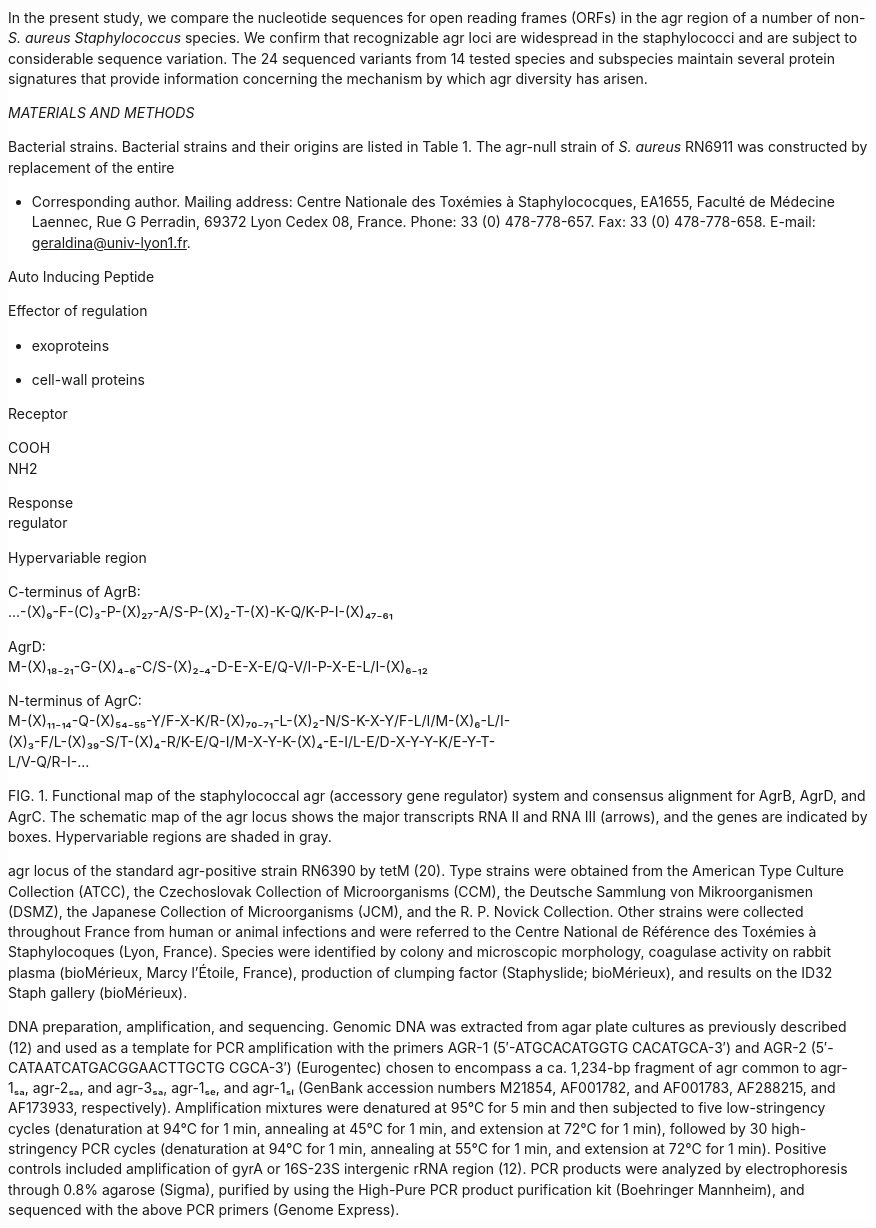 In the present study, we compare the nucleotide sequences for open reading frames (ORFs) in the agr region of a number of non-*S. aureus* *Staphylococcus* species. We confirm that recognizable agr loci are widespread in the staphylococci and are subject to considerable sequence variation. The 24 sequenced variants from 14 tested species and subspecies maintain several protein signatures that provide information concerning the mechanism by which agr diversity has arisen.

*MATERIALS AND METHODS*

Bacterial strains. Bacterial strains and their origins are listed in Table 1. The agr-null strain of *S. aureus* RN6911 was constructed by replacement of the entire

* Corresponding author. Mailing address: Centre Nationale des Toxémies à Staphylococques, EA1655, Faculté de Médecine Laennec, Rue G Perradin, 69372 Lyon Cedex 08, France. Phone: 33 (0) 478-778-657. Fax: 33 (0) 478-778-658. E-mail: geraldina@univ-lyon1.fr.

Auto Inducing Peptide

Effector of regulation  
+ exoproteins  
- cell-wall proteins  

Receptor  

COOH  
NH2  

Response  
regulator  

Hypervariable region  

C-terminus of AgrB:  
...-(X)₉-F-(C)₃-P-(X)₂₇-A/S-P-(X)₂-T-(X)-K-Q/K-P-I-(X)₄₇₋₆₁  

AgrD:  
M-(X)₁₈₋₂₁-G-(X)₄₋₆-C/S-(X)₂₋₄-D-E-X-E/Q-V/I-P-X-E-L/I-(X)₆₋₁₂  

N-terminus of AgrC:  
M-(X)₁₁₋₁₄-Q-(X)₅₄₋₅₅-Y/F-X-K/R-(X)₇₀₋₇₁-L-(X)₂-N/S-K-X-Y/F-L/I/M-(X)₆-L/I-  
(X)₃-F/L-(X)₃₉-S/T-(X)₄-R/K-E/Q-I/M-X-Y-K-(X)₄-E-I/L-E/D-X-Y-Y-K/E-Y-T-  
L/V-Q/R-I-...

FIG. 1. Functional map of the staphylococcal agr (accessory gene regulator) system and consensus alignment for AgrB, AgrD, and AgrC. The schematic map of the agr locus shows the major transcripts RNA II and RNA III (arrows), and the genes are indicated by boxes. Hypervariable regions are shaded in gray.

agr locus of the standard agr-positive strain RN6390 by tetM (20). Type strains were obtained from the American Type Culture Collection (ATCC), the Czechoslovak Collection of Microorganisms (CCM), the Deutsche Sammlung von Mikroorganismen (DSMZ), the Japanese Collection of Microorganisms (JCM), and the R. P. Novick Collection. Other strains were collected throughout France from human or animal infections and were referred to the Centre National de Référence des Toxémies à Staphylocoques (Lyon, France). Species were identified by colony and microscopic morphology, coagulase activity on rabbit plasma (bioMérieux, Marcy l’Étoile, France), production of clumping factor (Staphyslide; bioMérieux), and results on the ID32 Staph gallery (bioMérieux).

DNA preparation, amplification, and sequencing. Genomic DNA was extracted from agar plate cultures as previously described (12) and used as a template for PCR amplification with the primers AGR-1 (5′-ATGCACATGGTG CACATGCA-3′) and AGR-2 (5′-CATAATCATGACGGAACTTGCTG CGCA-3′) (Eurogentec) chosen to encompass a ca. 1,234-bp fragment of agr common to agr-1ₛₐ, agr-2ₛₐ, and agr-3ₛₐ, agr-1ₛₑ, and agr-1ₛₗ (GenBank accession numbers M21854, AF001782, and AF001783, AF288215, and AF173933, respectively). Amplification mixtures were denatured at 95°C for 5 min and then subjected to five low-stringency cycles (denaturation at 94°C for 1 min, annealing at 45°C for 1 min, and extension at 72°C for 1 min), followed by 30 high-stringency PCR cycles (denaturation at 94°C for 1 min, annealing at 55°C for 1 min, and extension at 72°C for 1 min). Positive controls included amplification of gyrA or 16S-23S intergenic rRNA region (12). PCR products were analyzed by electrophoresis through 0.8% agarose (Sigma), purified by using the High-Pure PCR product purification kit (Boehringer Mannheim), and sequenced with the above PCR primers (Genome Express).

PROMPT - Show every line from the entries above in which "AgrC" appears.

EXERCISE OUTPUT -
N-terminus of AgrC:  
FIG. 1. Functional map of the staphylococcal agr (accessory gene regulator) system and consensus alignment for AgrB, AgrD, and AgrC. The schematic map of the agr locus shows the major transcripts RNA II and RNA III (arrows), and the genes are indicated by boxes. Hypervariable regions are shaded in gray.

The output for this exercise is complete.